>>>
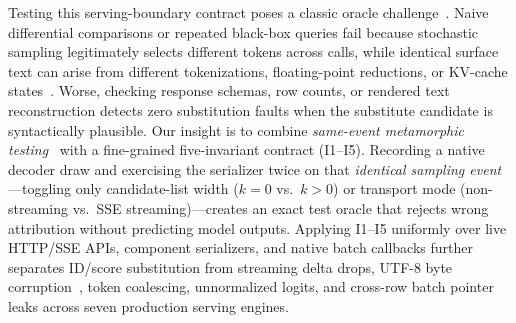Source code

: \documentclass[11pt,letterpaper]{article}
\begin{document}
Testing this serving-boundary contract poses a classic oracle challenge~\cite{barr}. Naive differential comparisons or repeated black-box queries fail because stochastic sampling legitimately selects different tokens across calls, while identical surface text can arise from different tokenizations, floating-point reductions, or KV-cache states~\cite{monitor}. Worse, checking response schemas, row counts, or rendered text reconstruction detects zero substitution faults when the substitute candidate is syntactically plausible. Our insight is to combine \emph{same-event metamorphic testing}~\cite{segura,chenmt} with a fine-grained five-invariant contract (\textsc{I1}--\textsc{I5}). Recording a native decoder draw and exercising the serializer twice on that \emph{identical sampling event}---toggling only candidate-list width ($k=0$ vs.\ $k>0$) or transport mode (non-streaming vs.\ SSE streaming)---creates an exact test oracle that rejects wrong attribution without predicting model outputs. Applying \textsc{I1}--\textsc{I5} uniformly over live HTTP/SSE APIs, component serializers, and native batch callbacks further separates ID/score substitution from streaming delta drops, UTF-8 byte corruption~\cite{utf8plumbing}, token coalescing, unnormalized logits, and cross-row batch pointer leaks across seven production serving engines.
\end{document}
<<<
ABOUT THIS EXERCISE:
The copy must reproduce every entry exactly while excluding all pictures.

REPLY TO THE TASK:
Source code

: \documentclass[11pt,letterpaper]{article}
\begin{document}
Testing this serving-boundary contract poses a classic oracle challenge~\cite{barr}. Naive differential comparisons or repeated black-box queries fail because stochastic sampling legitimately selects different tokens across calls, while identical surface text can arise from different tokenizations, floating-point reductions, or KV-cache states~\cite{monitor}. Worse, checking response schemas, row counts, or rendered text reconstruction detects zero substitution faults when the substitute candidate is syntactically plausible. Our insight is to combine \emph{same-event metamorphic testing}~\cite{segura,chenmt} with a fine-grained five-invariant contract (\textsc{I1}--\textsc{I5}). Recording a native decoder draw and exercising the serializer twice on that \emph{identical sampling event}---toggling only candidate-list width ($k=0$ vs.\ $k>0$) or transport mode (non-streaming vs.\ SSE streaming)---creates an exact test oracle that rejects wrong attribution without predicting model outputs. Applying \textsc{I1}--\textsc{I5} uniformly over live HTTP/SSE APIs, component serializers, and native batch callbacks further separates ID/score substitution from streaming delta drops, UTF-8 byte corruption~\cite{utf8plumbing}, token coalescing, unnormalized logits, and cross-row batch pointer leaks across seven production serving engines.
\end{document}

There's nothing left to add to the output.